Libia. Le tribù ad est chiudono la via del petrolio

di Giuseppe Gagliano

Quanto intrinsecamente instabile sia la situazione in Libia lo dimostra il fatto che le comunità locali della Libia orientale hanno preso possesso il 17 gennaio degli snodi portuali destinati all’esportazione di petrolio, annunciando nel contempo la chiusura dei terminali di Zueitina, collocati nell’est del Paese. Chiusura alla quale dovrebbe seguire il blocco delle esportazioni a partire dal 18 gennaio.

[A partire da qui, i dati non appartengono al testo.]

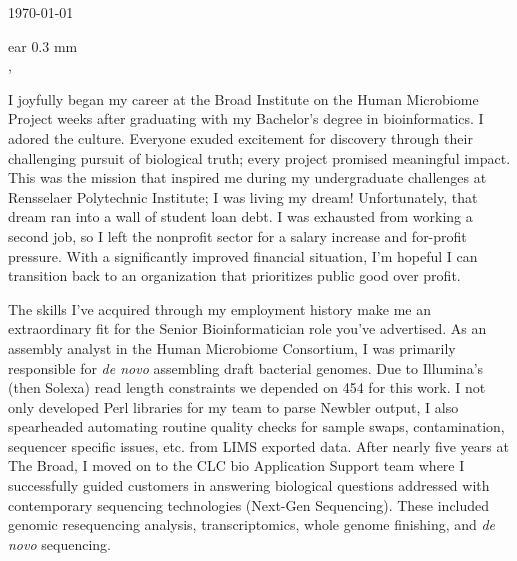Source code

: \documentclass[10pt,letterpaper]{article}
\newcommand{\titleto}[1]{\renewcommand{\titleto}{#1}}
\newcommand{\nameto}[1]{\renewcommand{\nameto}{#1}}
\newcommand{\addrto}[1]{\renewcommand{\addrto}{#1}}
\begin{document}

\begin{flushright}
    \today
\end{flushright}


\nameto \\
\addrto

Dear \titleto \hspace{0.3 mm} \nameto,


I joyfully began my career at the Broad Institute on the Human Microbiome Project weeks after graduating with my Bachelor’s degree in bioinformatics. I adored the culture. Everyone exuded excitement for discovery through their challenging pursuit of biological truth; every project promised meaningful impact. This was the mission that inspired me during my undergraduate challenges at Rensselaer Polytechnic Institute; I was living my dream! Unfortunately, that dream ran into a wall of student loan debt. I was exhausted from working a second job, so I left the nonprofit sector for a  salary increase and for-profit pressure. With a significantly improved financial situation, I'm hopeful I can transition back to an organization that prioritizes public good over profit.

The skills I've acquired through my employment history make me an extraordinary fit for the Senior Bioinformatician role you've advertised. As an assembly analyst in the Human Microbiome Consortium, I was primarily responsible for \textit{de novo} assembling draft bacterial genomes. Due to Illumina's (then Solexa) read length constraints we depended on 454 for this work. I not only developed Perl libraries for my team to parse Newbler output, I also spearheaded automating routine quality checks for sample swaps, contamination, sequencer specific issues, etc. from LIMS exported data.
After nearly five years at The Broad, I moved on to the CLC bio Application Support team where I successfully guided customers in answering biological questions addressed with contemporary sequencing technologies (Next-Gen Sequencing). These included genomic resequencing analysis, transcriptomics, whole genome finishing, and \textit{de novo} sequencing.
\end{document}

Una tale azione,compiuta verosimilmente a scopo intimidatorio nei confronti delle eventuali decisioni che potrebbero venire prese a Berlino,è stata accolta favorevolmente dal portavoce ufficiale dell’autoproclamato Esercito nazionale libico (LNA), Ahmed al-Mismari.

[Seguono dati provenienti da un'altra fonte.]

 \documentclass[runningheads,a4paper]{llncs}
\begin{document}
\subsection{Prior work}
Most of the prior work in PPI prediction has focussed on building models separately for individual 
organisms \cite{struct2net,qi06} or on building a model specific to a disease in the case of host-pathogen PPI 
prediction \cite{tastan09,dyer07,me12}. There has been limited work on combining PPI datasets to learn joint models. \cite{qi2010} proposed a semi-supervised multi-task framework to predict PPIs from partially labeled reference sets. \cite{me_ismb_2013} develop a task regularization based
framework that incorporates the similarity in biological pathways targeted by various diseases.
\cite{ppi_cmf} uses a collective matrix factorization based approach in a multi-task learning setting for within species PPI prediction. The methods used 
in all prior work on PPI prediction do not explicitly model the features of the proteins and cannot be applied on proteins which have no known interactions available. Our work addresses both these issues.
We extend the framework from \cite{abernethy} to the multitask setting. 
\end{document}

La compagnia petrolifera nazionale NOC ha condannato quest’operazione sottolineando le possibili implicazioni negative che potrebbero derivarne, dal momento che il settore petrolifero e del gas costituisce il sistema arterioso dell’economia libica. Entrando nel dettaglio, il blocco previsto si posiziona sul piano geografico lungo la costa nord orientale della Libia, che come noto è sotto il controllo militare del generale Khalifa Haftar. Ancora più significativo è il fatto che le tribù abbiano chiesto la chiusura degli oleodotti di Mellitah, Brega e Misurata.

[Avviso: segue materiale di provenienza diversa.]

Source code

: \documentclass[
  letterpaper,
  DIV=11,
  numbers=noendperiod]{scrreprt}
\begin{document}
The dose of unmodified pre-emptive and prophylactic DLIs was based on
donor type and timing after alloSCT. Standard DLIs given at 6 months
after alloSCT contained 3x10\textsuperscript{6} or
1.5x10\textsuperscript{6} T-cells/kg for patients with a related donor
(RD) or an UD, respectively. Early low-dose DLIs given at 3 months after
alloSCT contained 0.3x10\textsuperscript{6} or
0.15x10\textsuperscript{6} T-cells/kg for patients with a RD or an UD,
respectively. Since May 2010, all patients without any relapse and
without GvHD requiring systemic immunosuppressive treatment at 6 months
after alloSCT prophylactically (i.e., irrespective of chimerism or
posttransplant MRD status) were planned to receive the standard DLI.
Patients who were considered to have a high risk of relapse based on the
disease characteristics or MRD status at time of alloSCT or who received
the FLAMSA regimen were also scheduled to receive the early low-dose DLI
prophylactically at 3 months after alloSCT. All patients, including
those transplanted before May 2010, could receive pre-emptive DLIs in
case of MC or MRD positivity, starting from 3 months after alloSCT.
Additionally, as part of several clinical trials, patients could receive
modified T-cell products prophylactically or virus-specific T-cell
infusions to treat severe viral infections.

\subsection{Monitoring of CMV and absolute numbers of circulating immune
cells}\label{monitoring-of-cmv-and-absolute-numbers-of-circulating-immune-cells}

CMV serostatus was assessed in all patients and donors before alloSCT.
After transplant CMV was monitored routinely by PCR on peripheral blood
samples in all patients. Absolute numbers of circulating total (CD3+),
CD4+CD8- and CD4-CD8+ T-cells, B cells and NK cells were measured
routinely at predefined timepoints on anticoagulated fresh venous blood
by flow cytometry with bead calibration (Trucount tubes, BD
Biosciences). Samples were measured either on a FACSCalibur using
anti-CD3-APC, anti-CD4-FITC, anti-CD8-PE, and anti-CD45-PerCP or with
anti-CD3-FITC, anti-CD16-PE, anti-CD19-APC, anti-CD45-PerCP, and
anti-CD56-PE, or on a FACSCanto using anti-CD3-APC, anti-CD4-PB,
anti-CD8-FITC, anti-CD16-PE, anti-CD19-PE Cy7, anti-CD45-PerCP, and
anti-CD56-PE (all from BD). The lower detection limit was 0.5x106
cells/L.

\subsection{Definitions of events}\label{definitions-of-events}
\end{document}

Alla luce di questa novità,che non deve essere letta come un mero fatto di cronaca, due osservazioni sorgono spontanee: da un lato il fatto che si sia sottovalutato il ruolo essenziale sul piano storico delle tribù libiche, e dall’altro il fatto che appare francamente inverosimile è che il congresso di Berlino possa effettivamente risolvere una situazione così magmatica e contraddittoria, visto che numerosi sono i players che si battano su questa scacchiera e troppi sono gli interessi contrastanti.